Arc can maintain per-user conversation memory across requests. Memory is stored in a pool — a configurable bucket attached to a route in the dashboard. Each pool tracks a rolling window of recent turns plus a compressed summary generated automatically when the window fills.

To enable memory, attach a pool to a route in the dashboard, then pass a client identifier on each request. Arc handles injection automatically — no changes to your messages array needed.

http
X-Arc-Client-ID: user_12345

Alternatively, pass the client ID in the OpenAI user field of the request body. The header takes precedence if both are present.

json
{
  "model": "gpt-4o",
  "user": "user_12345",
  "messages": [{ "role": "user", "content": "What did we discuss last time?" }]
}

Arc prepends the memory context (summary + recent turns) into the messages array before forwarding to the provider. The assembled messages are never stored — only the metadata and the rolling window.

Memory pools are configured per-route in the dashboard. Options include TTL (days), window size (messages), and summarization thresholds (token count, turn count, or idle hours). Pools can be managed at arc.cornerstone.sh/dashboard/memory.

Caching

Arc supports two caching modes, configured per-route in the dashboard:

exact
mode

Returns a cached response when the messages array is byte-for-byte identical to a previous request on the same route. Zero provider calls, zero cost.

semantic
mode

Returns a cached response when a request is semantically similar to a previous one (embedding-based similarity). Catches paraphrased or reformatted duplicates that exact matching misses.

off
mode

Caching disabled. All requests are forwarded to the provider. Default for new routes.

Cache hits are logged in the dashboard. The cache_hit field appears in request logs and analytics, so you can measure hit rate per route. Message bodies are never stored in the cache — only embeddings and responses.

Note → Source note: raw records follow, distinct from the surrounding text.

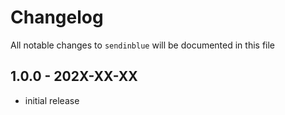 # Changelog

All notable changes to `sendinblue` will be documented in this file

## 1.0.0 - 202X-XX-XX

- initial release
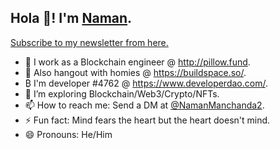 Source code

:## Hola 👋! I'm [Naman](https://twitter.com/NamanManchanda2).
[Subscribe to my newsletter from here.](http://namanmanchanda.substack.com)

- 🔭 I work as a Blockchain engineer @ http://pillow.fund.
- 🦄 Also hangout with homies @ https://buildspace.so/.
- ₿ I'm developer #4762 @ https://www.developerdao.com/.
- 🌱 I’m exploring Blockchain/Web3/Crypto/NFTs.
- 📫 How to reach me: Send a DM at [@NamanManchanda2](https://twitter.com/NamanManchanda2).
- ⚡ Fun fact: Mind fears the heart but the heart doesn't mind.
- 😄 Pronouns: He/Him
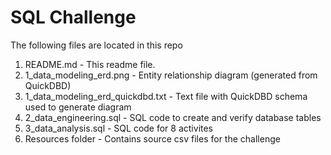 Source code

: # SQL Challenge

The following files are located in this repo

1. README.md - This readme file.
2. 1_data_modeling_erd.png - Entity relationship diagram (generated from QuickDBD)
3. 1_data_modeling_erd_quickdbd.txt - Text file with QuickDBD schema used to generate diagram
4. 2_data_engineering.sql - SQL code to create and verify database tables
5. 3_data_analysis.sql - SQL code for 8 activites
6. Resources folder - Contains source csv files for the challenge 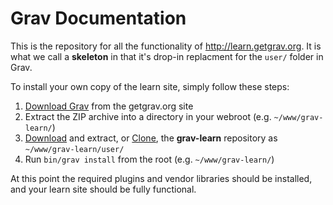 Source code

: # Grav Documentation

This is the repository for all the functionality of http://learn.getgrav.org. It is what we call a **skeleton** in that it's drop-in replacment for the `user/` folder in Grav. 

To install your own copy of the learn site, simply follow these steps:

1. [Download Grav](http://getgrav.org/downloads) from the getgrav.org site
2. Extract the ZIP archive into a directory in your webroot (e.g. `~/www/grav-learn/`)
3. [Download](https://github.com/getgrav/grav-learn/archive/develop.zip) and extract, or [Clone](https://github.com/getgrav/grav-learn.git), the **grav-learn** repository as `~/www/grav-learn/user/`
4. Run `bin/grav install` from the root (e.g. `~/www/grav-learn/`)

At this point the required plugins and vendor libraries should be installed, and your learn site should be fully functional.
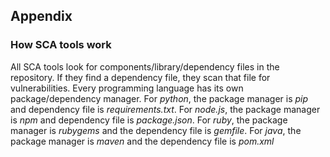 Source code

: 
## Appendix
### How SCA tools work
All SCA tools look for components/library/dependency files in the repository. If they find a dependency file, they scan that file for vulnerabilities. Every programming language has its own package/dependency manager.
For *python*, the package manager is *pip* and dependency file is *requirements.txt*.
For *node.js*, the package manager is *npm* and dependency file is *package.json*.
For *ruby*, the package manager is *rubygems* and the dependency file is *gemfile*.
For *java*, the package manager is *maven* and the dependency file is *pom.xml*
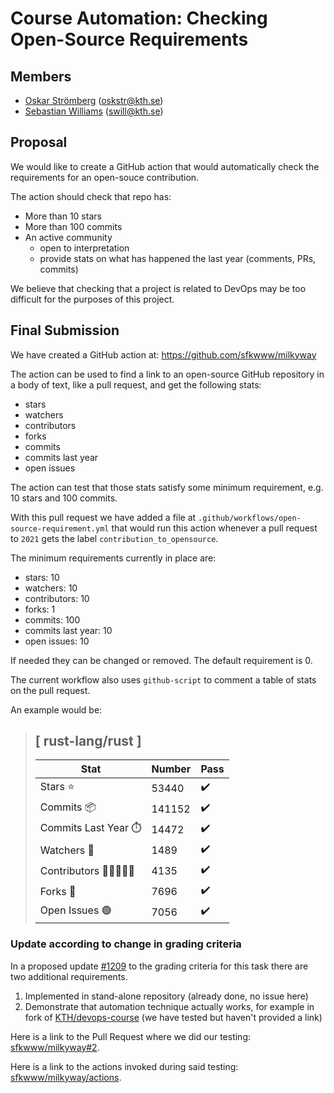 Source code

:# Course Automation: Checking Open-Source Requirements

## Members
- [Oskar Strömberg](https://github.com/oskstr) (oskstr@kth.se)
- [Sebastian Williams](https://github.com/sfkwww) (swill@kth.se)

## Proposal

We would like to create a GitHub action that would automatically check the requirements for an open-souce contribution.

The action should check that repo has:
- More than 10 stars
- More than 100 commits
- An active community
  - open to interpretation
  - provide stats on what has happened the last year (comments, PRs, commits)

We believe that checking that a project is related to DevOps may be too difficult for the purposes of this project.

## Final Submission
We have created a GitHub action at: https://github.com/sfkwww/milkyway

The action can be used to find a link to an open-source GitHub repository in a body of text, like a pull request, and 
get the following stats:
 - stars
 - watchers
 - contributors
 - forks
 - commits
 - commits last year
 - open issues
 
 The action can test that those stats satisfy some minimum requirement, e.g. 10 stars and 100 commits.
 
 With this pull request we have added a file at `.github/workflows/open-source-requirement.yml` that 
 would run this action whenever a pull request to `2021` gets the label `contribution_to_opensource`.
 
 The minimum requirements currently in place are:
 - stars: 10
 - watchers: 10
 - contributors: 10
 - forks: 1
 - commits: 100
 - commits last year: 10
 - open issues: 10
 
 If needed they can be changed or removed. The default requirement is 0. 
 
 The current workflow also uses `github-script` to comment a table of stats on the pull request.

An example would be:

>  [ rust-lang/rust ]
>  -----------------------
>  | Stat  |  Number |  Pass | 
>  |---|---|---|
>  |Stars ⭐              | 53440             | ✔️   |
>  |Commits 📦            | 141152           | ✔️ |
>  |Commits Last Year ⏱️  | 14472 | ✔️ |
>  |Watchers 👀           | 1489          | ✔️ |
>  |Contributors 🧑🏻‍🤝‍🧑🏻       | 4135      | ✔️ |
>  |Forks 🍴               | 7696             | ✔️ |
>  |Open Issues 🟢        | 7056       | ✔️ |

### Update according to change in grading criteria
In a proposed update [#1209](https://github.com/KTH/devops-course/pull/1209) to the grading criteria for this task there are two additional requirements.

1. Implemented in stand-alone repository (already done, no issue here)
2. Demonstrate that automation technique actually works, for example in fork of [KTH/devops-course](https://github.com/KTH/devops-course) (we have tested but haven't provided a link)

Here is a link to the Pull Request where we did our testing: [sfkwww/milkyway#2](https://github.com/sfkwww/milkyway/pull/2).

Here is a link to the actions invoked during said testing: [sfkwww/milkyway/actions](https://github.com/sfkwww/milkyway/actions).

Semantic caching uses Redis-backed vector similarity. Cache mode is set per-route in the Config tab of the dashboard.

Rate Limiting

Routes can enforce a request rate limit. When a limit is exceeded, Arc either rejects the request or passes it through with a warning header — configurable per route.

When the action is reject, Arc returns a 429 with standard rate limit headers:

http
HTTP/1.1 429 Too Many Requests
Retry-After: <unix-timestamp>
X-Arc-Rate-Limit-Remaining: 0
X-Arc-Rate-Limit-Reset: <unix-timestamp>

{ "detail": "Rate limit exceeded" }

When the action is warn, the request is forwarded normally and the response includes:

http
X-Arc-Rate-Limit-Warning: true
Rate limits are scoped to the Arc key + route combination. Window options: 1m, 5m, 15m, 1h, 6h, 24h. Configure per-route in the Rate Limiting tab of the dashboard.

Smart Tier

Smart Tier routes each request to a different model based on how complex the request is — automatically, without any changes to your application. A lightweight complexity score (0–1) is computed from the messages on every request in under a millisecond.

A typical tier configuration looks like this:

json
[
  { "label": "simple",   "complexityMax": 0.35, "model": "gpt-4o-mini" },
  { "label": "standard", "complexityMax": 0.75, "model": "gpt-4o"      },
  { "label": "complex",  "complexityMax": 1.00, "model": "gpt-4o"      }
]

Arc selects the first tier where the request's complexity score falls at or below complexityMax. A short, simple question routes to gpt-4o-mini; a multi-step technical request routes to gpt-4o. The model field in the response reflects whichever model was used.

Smart Tier is configured per-route in the dashboard Config tab. It can also be enabled automatically via Auto-Tune — Arc shadows candidate models in the background, evaluates response quality with an AI judge, and surfaces a one-click suggestion when savings exceed 20% with quality above 85/100.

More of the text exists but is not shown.